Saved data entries
/---

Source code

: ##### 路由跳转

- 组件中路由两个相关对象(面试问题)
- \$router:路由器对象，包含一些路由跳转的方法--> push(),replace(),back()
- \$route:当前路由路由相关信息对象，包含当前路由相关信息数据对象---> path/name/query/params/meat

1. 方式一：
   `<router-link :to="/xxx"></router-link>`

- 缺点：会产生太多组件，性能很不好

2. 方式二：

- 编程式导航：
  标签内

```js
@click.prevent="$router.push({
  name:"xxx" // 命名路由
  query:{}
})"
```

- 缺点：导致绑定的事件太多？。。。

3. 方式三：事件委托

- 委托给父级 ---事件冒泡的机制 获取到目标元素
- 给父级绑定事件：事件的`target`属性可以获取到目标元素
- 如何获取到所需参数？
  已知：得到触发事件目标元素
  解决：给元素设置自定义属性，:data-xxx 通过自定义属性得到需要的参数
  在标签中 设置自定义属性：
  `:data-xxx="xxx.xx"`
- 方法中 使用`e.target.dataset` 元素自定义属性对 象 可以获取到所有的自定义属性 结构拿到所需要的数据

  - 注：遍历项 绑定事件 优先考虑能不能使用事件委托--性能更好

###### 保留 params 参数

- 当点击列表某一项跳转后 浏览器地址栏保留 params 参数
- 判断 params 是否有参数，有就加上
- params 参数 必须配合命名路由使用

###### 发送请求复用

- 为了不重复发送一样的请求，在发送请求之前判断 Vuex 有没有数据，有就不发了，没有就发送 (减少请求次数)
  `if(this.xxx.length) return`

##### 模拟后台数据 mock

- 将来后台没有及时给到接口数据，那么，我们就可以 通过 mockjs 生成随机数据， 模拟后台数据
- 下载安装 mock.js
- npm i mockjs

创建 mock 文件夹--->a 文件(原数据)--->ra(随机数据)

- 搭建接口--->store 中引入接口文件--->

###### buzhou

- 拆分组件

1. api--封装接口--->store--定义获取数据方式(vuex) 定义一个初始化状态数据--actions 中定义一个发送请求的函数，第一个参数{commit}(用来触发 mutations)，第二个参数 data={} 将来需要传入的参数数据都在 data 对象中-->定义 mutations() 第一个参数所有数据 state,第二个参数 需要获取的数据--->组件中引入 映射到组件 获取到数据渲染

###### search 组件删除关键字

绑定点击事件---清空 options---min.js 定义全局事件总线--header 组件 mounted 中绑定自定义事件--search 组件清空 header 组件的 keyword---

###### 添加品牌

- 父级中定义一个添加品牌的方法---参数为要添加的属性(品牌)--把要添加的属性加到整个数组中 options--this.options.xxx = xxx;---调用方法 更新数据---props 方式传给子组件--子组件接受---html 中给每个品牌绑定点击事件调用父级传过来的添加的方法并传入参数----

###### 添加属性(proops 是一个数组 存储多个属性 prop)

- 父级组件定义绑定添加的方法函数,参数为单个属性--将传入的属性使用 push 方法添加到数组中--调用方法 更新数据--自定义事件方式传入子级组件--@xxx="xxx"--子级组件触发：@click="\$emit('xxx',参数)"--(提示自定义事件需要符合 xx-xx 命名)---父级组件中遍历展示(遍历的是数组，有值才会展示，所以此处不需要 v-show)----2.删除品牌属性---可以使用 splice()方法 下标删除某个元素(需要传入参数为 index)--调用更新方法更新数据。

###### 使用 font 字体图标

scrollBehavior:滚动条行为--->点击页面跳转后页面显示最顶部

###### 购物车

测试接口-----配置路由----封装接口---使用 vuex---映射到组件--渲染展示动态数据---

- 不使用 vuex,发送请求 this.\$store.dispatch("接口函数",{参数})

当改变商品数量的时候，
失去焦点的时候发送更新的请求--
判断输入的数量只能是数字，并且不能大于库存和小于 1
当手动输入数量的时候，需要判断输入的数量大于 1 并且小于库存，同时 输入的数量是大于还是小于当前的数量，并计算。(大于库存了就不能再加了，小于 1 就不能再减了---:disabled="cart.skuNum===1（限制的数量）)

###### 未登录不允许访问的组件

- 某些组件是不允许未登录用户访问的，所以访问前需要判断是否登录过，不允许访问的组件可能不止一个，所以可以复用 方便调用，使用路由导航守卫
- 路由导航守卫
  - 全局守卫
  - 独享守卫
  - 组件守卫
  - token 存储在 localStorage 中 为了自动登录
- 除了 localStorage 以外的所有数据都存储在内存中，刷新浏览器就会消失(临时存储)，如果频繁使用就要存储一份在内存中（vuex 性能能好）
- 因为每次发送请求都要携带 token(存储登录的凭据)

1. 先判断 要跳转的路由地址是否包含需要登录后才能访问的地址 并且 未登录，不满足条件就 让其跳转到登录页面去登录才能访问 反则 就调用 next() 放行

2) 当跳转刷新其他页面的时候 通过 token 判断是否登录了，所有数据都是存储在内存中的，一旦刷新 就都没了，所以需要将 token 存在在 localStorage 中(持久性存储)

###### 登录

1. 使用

\---

Task description
What is needed is a word-for-word copy of the records above, from the first line through the line that contains "- 判断 params 是否有参数，有就加上".

Task solution
Source code

: ##### 路由跳转

- 组件中路由两个相关对象(面试问题)
- \$router:路由器对象，包含一些路由跳转的方法--> push(),replace(),back()
- \$route:当前路由路由相关信息对象，包含当前路由相关信息数据对象---> path/name/query/params/meat

1. 方式一：
   `<router-link :to="/xxx"></router-link>`

- 缺点：会产生太多组件，性能很不好

2. 方式二：

- 编程式导航：
  标签内

```js
@click.prevent="$router.push({
  name:"xxx" // 命名路由
  query:{}
})"
```

- 缺点：导致绑定的事件太多？。。。

3. 方式三：事件委托

- 委托给父级 ---事件冒泡的机制 获取到目标元素
- 给父级绑定事件：事件的`target`属性可以获取到目标元素
- 如何获取到所需参数？
  已知：得到触发事件目标元素
  解决：给元素设置自定义属性，:data-xxx 通过自定义属性得到需要的参数
  在标签中 设置自定义属性：
  `:data-xxx="xxx.xx"`
- 方法中 使用`e.target.dataset` 元素自定义属性对 象 可以获取到所有的自定义属性 结构拿到所需要的数据

  - 注：遍历项 绑定事件 优先考虑能不能使用事件委托--性能更好

###### 保留 params 参数

- 当点击列表某一项跳转后 浏览器地址栏保留 params 参数
- 判断 params 是否有参数，有就加上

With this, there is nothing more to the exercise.